The parents unsuccessfully challenged their daughter’s decision before the Geneva courts. They are essentially of the opinion that a civil servant is not qualified to assess the capacity of a minor. Such a task must be entrusted to an experienced psychiatrist specialising in gender issues who can assess the effects of this administrative decision.

On Thursday, the Federal Supreme Court stated that the Geneva decision relates to the issuing of identity documents. The consent of the parents is not required for a change to the gender entry in the civil registrer. In assessing the case, the court also took into account the drafting history of Article 30a CC. This shows that the submission of a medical certificate should be expressly waived.

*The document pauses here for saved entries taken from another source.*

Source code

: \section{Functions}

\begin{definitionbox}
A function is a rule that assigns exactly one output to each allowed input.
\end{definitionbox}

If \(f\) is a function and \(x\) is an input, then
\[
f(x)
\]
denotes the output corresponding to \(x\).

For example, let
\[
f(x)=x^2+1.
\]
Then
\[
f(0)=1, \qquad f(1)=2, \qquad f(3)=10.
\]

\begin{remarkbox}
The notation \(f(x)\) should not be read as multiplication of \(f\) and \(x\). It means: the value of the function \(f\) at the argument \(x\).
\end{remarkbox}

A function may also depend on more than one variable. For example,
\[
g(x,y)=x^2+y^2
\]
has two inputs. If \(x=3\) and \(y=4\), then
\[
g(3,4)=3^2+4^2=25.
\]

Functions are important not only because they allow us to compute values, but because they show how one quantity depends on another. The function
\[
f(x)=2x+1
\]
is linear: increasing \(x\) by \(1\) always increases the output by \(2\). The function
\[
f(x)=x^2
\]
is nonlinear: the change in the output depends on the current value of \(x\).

In the parliamentary debate about the article, the discussion mainly revolved around a type of parental agreement. The House of Representatives rejected such an agreement, while the Senate considered it necessary. In the end, a compromise was reached by setting the age limit at a minimum of 16 years.

Simplified procedure

The court points out that the new article in the law aims to simplify the process of changing gender in the civil register. The court procedure is replaced by a declaration and there is no need for medical reports or other conditions.

In this sense, the intention of the legislator is clear and the appellants fail to demonstrate that the interpretation of Article 30b by the Geneva judiciary is contrary to federal law. In the contested decision, the latter emphasized that the declaration before the civil registrar was merely an administrative act that had no connection with physical interventions for gender reassignment and was therefore revocable.